Pour vendre ses services, le vétérinaire doit commencer par matérialiser son offre de services (rédaction d’une fiche par service proposé, description du service et de son prix, ses caractéristiques et ses bénéfices pour l’éleveur, …). Les vétérinaires ont beaucoup investi ces dernières années sur la formalisation de l’offre, et sur la formation pour assurer la qualité du service proposé. Aujourd’hui il convient pour aller plus loin de définir une véritable stratégie commerciale (ciblage des clients concernés, stratégie de communication, utilisation des techniques de vente pour faire adhérer les éleveurs au projet). Et de franchir le pas de la démarche proactive chez quelques clients bien ciblés, en laissant de côté ses propres préjugés et freins. Le talent commercial n’occulte pas, ou ne se développe pas, au détriment du talent technique. Au contraire, la nécessaire valorisation des actes et des services, irréprochables très souvent sur le plan technique, passe par des étapes aussi incontournables que stressantes pour les praticiens : présenter son offre, l’expliquer, montrer les bénéfices qu’elle apporte, la valoriser et répondre aux inévitables objections …y compris sur le prix ! Tout un processus de vente qui n’est pas encore ancré dans les habitudes du vétérinaire et que celui-ci doit s’approprier pour amplifier sa capacité à vendre des services, en particulier sur l’approche globale du troupeau, souhaitée par certains clients.

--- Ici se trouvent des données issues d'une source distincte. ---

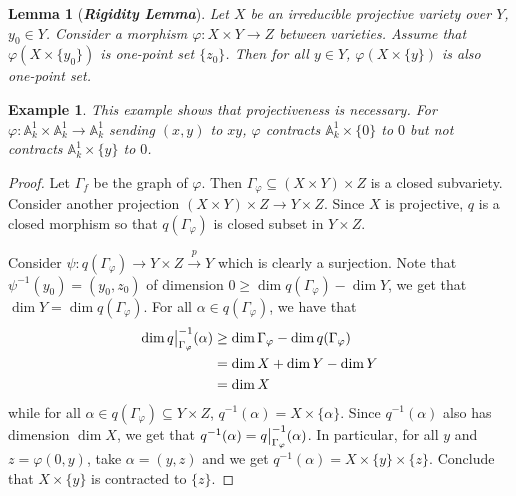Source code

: \documentclass{ctexart}
\newtheorem{lemma}{Lemma}[section]
\newtheorem{example}{Example}[section]
\begin{document}
\begin{lemma}[\textbf{\emph{Rigidity Lemma}}]
    Let $X$ be an irreducible projective variety over $Y$, $y_{0}\in Y$.
    Consider a morphism $\varphi: X \times Y \rightarrow Z$ between varieties.
    Assume that $\varphi(X \times \{y_{0}\})$ is one-point set $\{z_{0}\}$.
    Then for all $y\in Y$, $\varphi(X \times \{y\})$ is also one-point set.
    \label{Lemma 4.3} 
\end{lemma}
\begin{example}
    This example shows that projectiveness is necessary.
    For $\varphi: \mathbb{A}_{k}^{1} \times \mathbb{A}_{k}^{1} \rightarrow \mathbb{A}_{k}^{1}$ sending $(x, y)$ to $xy$,
    $\varphi$ contracts $\mathbb{A}_{k}^{1} \times \{0\}$ to $0$ but not contracts $\mathbb{A}_{k}^{1} \times \{y\}$ to $0$.
\end{example}
\begin{proof}
    Let $\Gamma_{f}$ be the graph of $\varphi$.
    Then $\Gamma_{\varphi} \subseteq (X \times Y) \times Z$ is a closed subvariety.
    Consider another projection $(X \times Y) \times Z \rightarrow Y \times Z$.
    Since $X$ is projective, $q$ is a closed morphism so that $q(\Gamma_{\varphi})$ is closed subset in $Y \times Z$.
    \par
    Consider $\psi: q(\Gamma_{\varphi}) \rightarrow Y \times Z \overset{p}{\rightarrow} Y$ which is clearly a surjection.
    Note that $\psi^{-1}(y_{0}) = (y_{0}, z_{0})$ of dimension $0 \ge \dim q(\Gamma_{\varphi}) - \dim Y$, we get that $\dim Y = \dim q(\Gamma_{\varphi})$.
    For all $\alpha\in q(\Gamma_{\varphi})$, we have that
    \begin{equation}
        \begin{split}
            \dim q\big{|}_{\Gamma_{\varphi}}^{-1}(\alpha) & \ge \dim \Gamma_{\varphi} - \dim q(\Gamma_{\varphi}) \\
            & = \dim X + \dim Y - \dim Y \\
            & = \dim X
        \end{split}
    \end{equation}
    while for all $\alpha\in q(\Gamma_{\varphi}) \subseteq Y \times Z$, $q^{-1}(\alpha) = X \times \{\alpha\}$.
    Since $q^{-1}(\alpha)$ also has dimension $\dim X$,
    we get that $q^{-1}(\alpha) = q\big{|}_{\Gamma_{\varphi}}^{-1}(\alpha)$.
    In particular, for all $y$ and $z = \varphi(0, y)$, take $\alpha = (y, z)$ and we get $q^{-1}(\alpha) = X \times \{y\} \times \{z\}$.
    Conclude that $X \times \{y\}$ is contracted to $\{z\}$.
\end{proof}
\end{document}
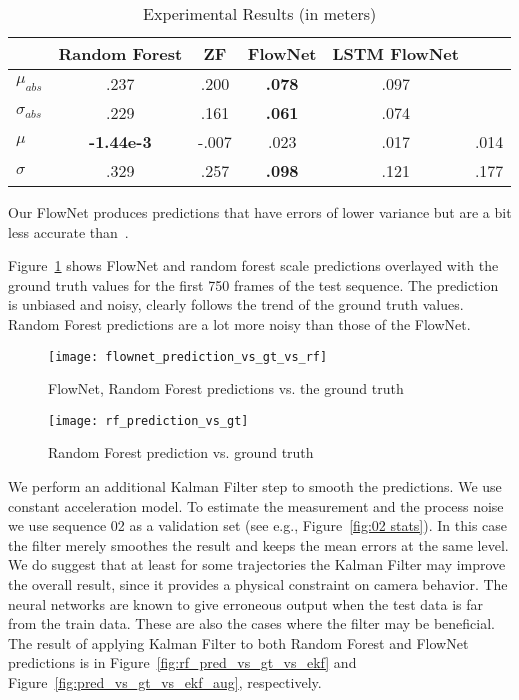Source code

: \begin{table}[ht]
  \centering
  \begin{tabular}{ lccccc }
    \hline
                       & Random Forest     & ZF    & FlowNet          & LSTM FlowNet & \cite{frost2016}   \\
    \hline
    $\mu_{abs}$        & .237              & .200  & \textbf{.078}    & .097         & \\
    $\sigma_{abs}$     & .229              & .161  & \textbf{.061}    & .074         & \\
    $\mu$              & \textbf{-1.44e-3} & -.007 & .023             & .017         & .014\\
    $\sigma$           & .329              & .257  & \textbf{.098}    & .121         & .177\\
    \hline
  \end{tabular}
  \caption{Experimental Results (in meters)}
  \label{table:main result}
\end{table}

Our FlowNet produces predictions that have errors of lower variance
but are a bit less accurate than~\cite{frost2017using}.

Figure~\ref{fig:pred_vs_gt} shows FlowNet and random forest scale
predictions overlayed with the ground truth values for the first 750
frames of the test sequence.  The prediction is unbiased and noisy,
clearly follows the trend of the ground truth values.  Random Forest
predictions are a lot more noisy than those of the FlowNet.

\begin{figure}[!ht]
  \centering
  \texttt{[image: flownet\_prediction\_vs\_gt\_vs\_rf]}
  \caption{FlowNet, Random Forest predictions vs. the ground truth}
  \label{fig:pred_vs_gt}
\end{figure}

\begin{figure}[!ht]
  \centering
  \texttt{[image: rf\_prediction\_vs\_gt]}
  \caption{Random Forest prediction vs. ground truth}
  \label{fig:rf_pred_vs_gt}
\end{figure}

We perform an additional Kalman Filter step to smooth the predictions.
We use constant acceleration model.  To estimate the measurement and
the process noise we use sequence 02 as a validation set (see e.g.,
Figure~\ref{fig:02 stats}).  In this case the filter merely smoothes
the result and keeps the mean errors at the same level.  We do suggest
that at least for some trajectories the Kalman Filter may improve the
overall result, since it provides a physical constraint on camera
behavior.  The neural networks are known to give erroneous output when
the test data is far from the train data.  These are also the cases
where the filter may be beneficial.  The result of applying Kalman
Filter to both Random Forest and FlowNet predictions is in
Figure~\ref{fig:rf_pred_vs_gt_vs_ekf} and
Figure~\ref{fig:pred_vs_gt_vs_ekf_aug}, respectively.

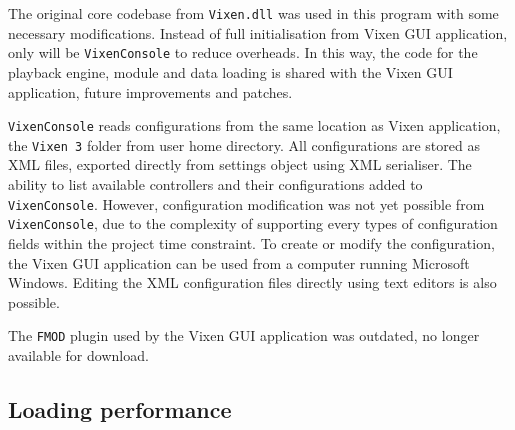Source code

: 
The original core codebase from \texttt{Vixen.dll} was used in this program with some necessary modifications. Instead of full initialisation from Vixen GUI application, only  will be  \texttt{VixenConsole} to reduce overheads. In this way, the code for the playback engine, module and data loading is  shared with the Vixen GUI application,  future improvements and patches.

\texttt{VixenConsole} reads configurations from the same location as Vixen application, the \texttt{Vixen 3} folder from user home directory. All configurations are stored as XML files, exported directly from settings object using XML serialiser. The ability to list available controllers and their configurations  added to \texttt{VixenConsole}. However, configuration modification was not yet possible from \texttt{VixenConsole}, due to the complexity of supporting every  types of configuration fields within the project time constraint. To create or modify the configuration, the Vixen GUI application can be used from a computer running Microsoft Windows. Editing the XML configuration files directly using text editors is also possible.

The \texttt{FMOD} plugin used by the Vixen GUI application was outdated,  no longer available for download.



\subsection{Loading performance}

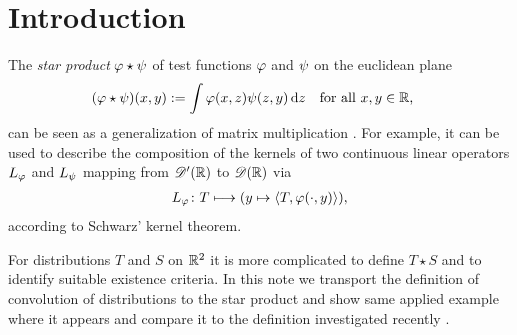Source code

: \section{Introduction}
\label{int}

The {\em star product} $ \varphi \star \psi $
of test functions $ \varphi $ and $ \psi $ on the euclidean plane
\begin{align}
    ( \varphi \star \psi )(x,y)
    &:=
    \int \varphi(x,z)\psi(z,y) \,\mathrm{ d }{ z }
    &&\text{for all $ x,y \in \mathbb{ R } $,}
\end{align}
can be seen as a generalization of matrix multiplication \cite{RBG025}.
For example, it can be used to describe the composition of the kernels
of two continuous linear operators $ L_\varphi $ and $ L_\psi $
mapping from $ \mathscr{  D  }'( \mathbb{ R } ) $ to $ \mathscr{  D  }( \mathbb{ R } ) $ via
\begin{align}
    L_\varphi \colon T \longmapsto ( y \mapsto \langle T , \varphi(\cdot,y) \rangle ),
\end{align}
according to Schwarz' kernel theorem.

For distributions $ T $ and $ S $ on $ \mathbb{ R }^2 $
it is more complicated to define $ T \star S $
and to identify suitable existence criteria.
In this note we transport the definition
of convolution of distributions to the star product
and show same applied example where it appears
and compare it to the definition investigated recently \cite{RBG025}.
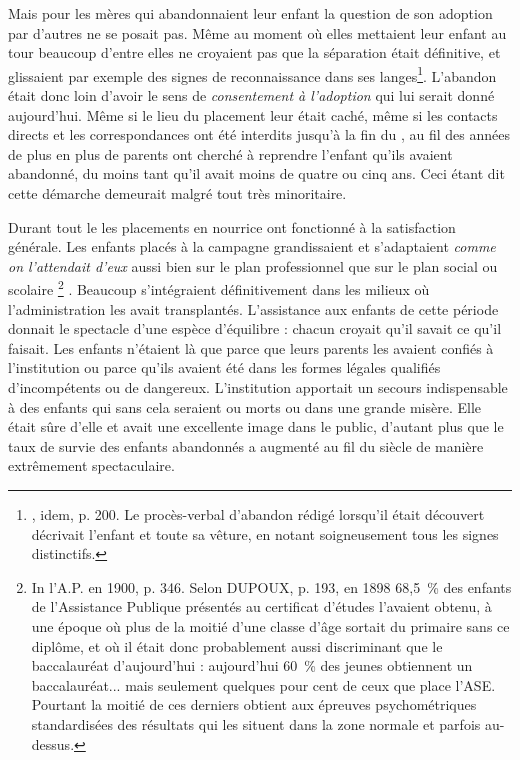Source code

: Mais pour les mères qui abandonnaient leur enfant la question de son adoption par d'autres ne se posait pas. Même au moment où elles mettaient leur enfant au tour beaucoup d'entre elles ne croyaient pas que la séparation était définitive, et glissaient par exemple des signes de reconnaissance dans ses langes\footnote{, idem, p. 200. Le procès-verbal d'abandon rédigé lorsqu'il était découvert décrivait l'enfant et toute sa vêture, en notant soigneusement tous les signes distinctifs.}. L'abandon était donc loin d'avoir le sens de \emph{consentement à l'adoption} qui lui serait donné aujourd'hui. Même si le lieu du placement leur était caché, même si les contacts directs et les correspondances ont été interdits jusqu'à la fin du , au fil des années de plus en plus de parents ont cherché à reprendre l'enfant qu'ils avaient abandonné, du moins tant qu'il avait moins de quatre ou cinq ans. Ceci étant dit cette démarche demeurait malgré tout très minoritaire.

 

 Durant tout le  les placements en nourrice ont fonctionné à la satisfaction générale. Les enfants placés à la campagne grandissaient et s'adaptaient \emph{comme on l'attendait d'eux} aussi bien sur le plan professionnel que sur le plan social ou scolaire%
\footnote{In l'A.P. en 1900, p. 346. Selon DUPOUX, p. 193, en 1898 68,5~\% des enfants de l'Assistance Publique présentés au certificat d'études l'avaient obtenu, à une époque où plus de la moitié d'une classe d'âge sortait du primaire sans ce diplôme, et où il était donc probablement aussi discriminant que le baccalauréat d'aujourd'hui : aujourd'hui 60~\% des jeunes obtiennent un baccalauréat... mais seulement quelques pour cent de ceux que place l'ASE. Pourtant la moitié de ces derniers obtient aux épreuves psychométriques standardisées des résultats qui les situent dans la zone normale et parfois au-dessus.}%
. Beaucoup s'intégraient définitivement dans les milieux où l'administration les avait transplantés. L'assistance aux enfants de cette période donnait le spectacle d'une espèce d'équilibre : chacun croyait qu'il savait ce qu'il faisait. Les enfants n'étaient là que parce que leurs parents les avaient confiés à l'institution ou parce qu'ils avaient été dans les formes légales qualifiés d'incompétents ou de dangereux. L'institution apportait un secours indispensable à des enfants qui sans cela seraient ou morts ou dans une grande misère. Elle était sûre d'elle et avait une excellente image dans le public, d'autant plus que le taux de survie des enfants abandonnés a augmenté au fil du siècle de manière extrêmement spectaculaire.


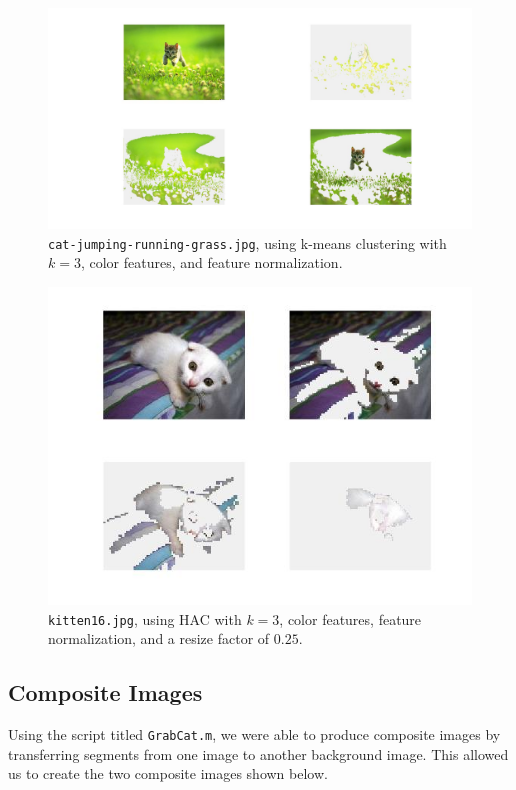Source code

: \documentclass[12pt]{article}
\begin{document}
\begin{figure}[H]
	\centering
	\includegraphics[width=.95\textwidth]{unsucc2.jpg}
	\caption{\texttt{cat-jumping-running-grass.jpg}, using k-means clustering with $k = 3$, color features, and feature normalization.}
\end{figure}

\begin{figure}[H]
	\centering
	\includegraphics[width=.95\textwidth]{unsucc3.jpg}
	\caption{\texttt{kitten16.jpg}, using HAC with $k = 3$, color features, feature normalization, and a resize factor of $0.25$.}
\end{figure}

\subsection{Composite Images}
Using the script titled \texttt{GrabCat.m}, we were able to produce composite images by transferring segments from one image to another background image. This allowed us to create the two composite images shown below.
\end{document}
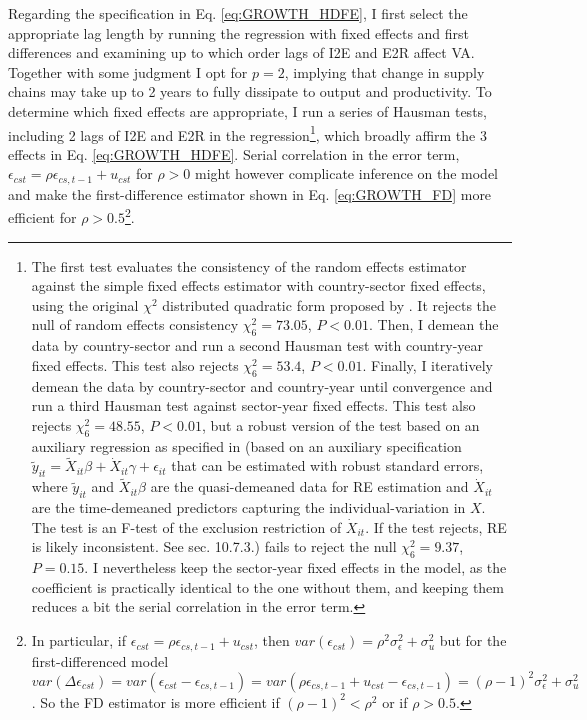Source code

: \documentclass[a4paper]{article}
\begin{document}
Regarding the specification in Eq. \ref{eq:GROWTH_HDFE}, I first select the appropriate lag length by running the regression with fixed effects and first differences and examining up to which order lags of I2E and E2R affect VA. Together with some judgment I opt for $p = 2$, implying that change in supply chains may take up to 2 years to fully dissipate to output and productivity. To determine which fixed effects are appropriate, I run a series of Hausman tests, including 2 lags of I2E and E2R in the regression\footnote{The first test evaluates the consistency of the random effects estimator against the simple fixed effects estimator with country-sector fixed effects, using the original $\chi^2$ distributed quadratic form proposed by \citet{hausman1978specification}. It rejects the null of random effects consistency $\chi^2_6 = 73.05$, $P < 0.01$. Then, I demean the data by country-sector and run a second Hausman test with country-year fixed effects. This test also rejects $\chi^2_6 = 53.4$, $P < 0.01$. Finally, I iteratively demean the data by country-sector and country-year until convergence and run a third Hausman test against sector-year fixed effects. This test also rejects $\chi^2_6 = 48.55$, $P < 0.01$, but a robust version of the test based on an auxiliary regression as specified in \citet{wooldridge2010econometric} (based on an auxiliary specification $\tilde{y}_{it} = \tilde{X}_{it}\beta + \dot{X}_{it}\gamma + \epsilon_{it}$ that can be estimated with robust standard errors, where  $\tilde{y}_{it} $ and $\tilde{X}_{it}\beta$ are the quasi-demeaned data for RE estimation and $\dot{X}_{it}$ are the time-demeaned predictors capturing the individual-variation in $X$. The test is an F-test of the exclusion restriction of $\dot{X}_{it}$. If the test rejects, RE is likely inconsistent. See \citet{wooldridge2010econometric} sec. 10.7.3.) fails to reject the null $\chi^2_6 = 9.37$, $P = 0.15$. I nevertheless keep the sector-year fixed effects in the model, as the coefficient is practically identical to the one without them, and keeping them reduces a bit the serial correlation in the error term.}, which broadly affirm the 3 effects in Eq. \ref{eq:GROWTH_HDFE}. Serial correlation in the error term, $\epsilon_{cst} = \rho \epsilon_{cs,t-1} + u_{cst}$ for $\rho > 0$ might however complicate inference on the model and make the first-difference estimator shown in Eq. \ref{eq:GROWTH_FD} more efficient for $\rho > 0.5$\footnote{In particular, if $\epsilon_{cst} = \rho \epsilon_{cs,t-1} + u_{cst}$, then $var(\epsilon_{cst}) = \rho^2 \sigma^2_\epsilon + \sigma^2_u$ but for the first-differenced model $var(\Delta \epsilon_{cst}) = var(\epsilon_{cst} - \epsilon_{cs,t-1}) = var(\rho \epsilon_{cs,t-1} + u_{cst} - \epsilon_{cs,t-1}) = (\rho-1)^2 \sigma^2_\epsilon + \sigma^2_u$. So the FD estimator is more efficient if $(\rho-1)^2<\rho^2$ or if $\rho > 0.5$.}.
\end{document}
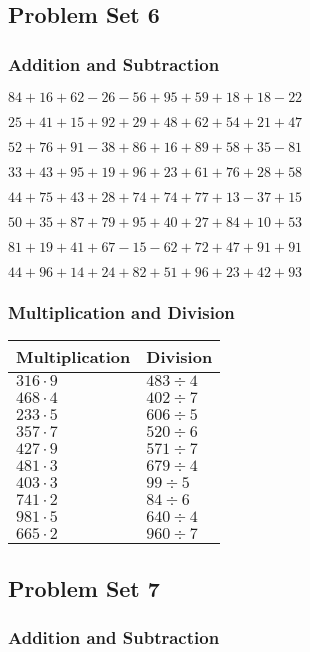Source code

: \hypertarget{problem-set-6}{%
\subsection{Problem Set 6}\label{problem-set-6}}

\hypertarget{addition-and-subtraction-5}{%
\subsubsection{Addition and
Subtraction}\label{addition-and-subtraction-5}}

\(84+16+62-26-56+95+59+18+18-22\)

\(25+41+15+92+29+48+62+54+21+47\)

\(52+76+91-38+86+16+89+58+35-81\)

\(33+43+95+19+96+23+61+76+28+58\)

\(44+75+43+28+74+74+77+13-37+15\)

\(50+35+87+79+95+40+27+84+10+53\)

\(81+19+41+67-15-62+72+47+91+91\)

\(44+96+14+24+82+51+96+23+42+93\)

\hypertarget{multiplication-and-division-5}{%
\subsubsection{Multiplication and
Division}\label{multiplication-and-division-5}}

\begin{longtable}[]{@{}ll@{}}
\toprule
Multiplication & Division\tabularnewline
\midrule
\endhead
\(316\cdot9\) & \(483÷4\)\tabularnewline
\(468\cdot4\) & \(402÷7\)\tabularnewline
\(233\cdot5\) & \(606÷5\)\tabularnewline
\(357\cdot7\) & \(520÷6\)\tabularnewline
\(427\cdot9\) & \(571÷7\)\tabularnewline
\(481\cdot3\) & \(679÷4\)\tabularnewline
\(403\cdot3\) & \(99÷5\)\tabularnewline
\(741\cdot2\) & \(84 ÷6\)\tabularnewline
\(981\cdot5\) & \(640÷4\)\tabularnewline
\(665\cdot2\) & \(960÷7\)\tabularnewline
\bottomrule
\end{longtable}

\hypertarget{problem-set-7}{%
\subsection{Problem Set 7}\label{problem-set-7}}

\hypertarget{addition-and-subtraction-6}{%
\subsubsection{Addition and
Subtraction}\label{addition-and-subtraction-6}}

5 – Développer la communication

La communication a toujours été un sujet plus ou moins tabou chez les vétérinaires, le code de déontologie ayant été peu permissif sur le sujet pendant des années. Le changement de paradigme avec le nouveau code de déontologie publié en 2015 (De « tout est interdit sauf … » à « tout est autorisé sauf … ») permet de combler des vides ancestraux. Les enquêtes chez les éleveurs montraient une faible connaissance de leur part des services proposés par leurs vétérinaires. La grande liberté actée aujourd’hui doit permettre aux praticiens de raisonner une stratégie de communication pour mieux faire connaitre leur offre de services. Les opportunités permises sont particulièrement nombreuses et très variées. A chaque praticien de définir ses objectifs, les cibles d’intérêt, les moyens humains et financiers nécessaires pour être le plus efficace possible dans sa communication.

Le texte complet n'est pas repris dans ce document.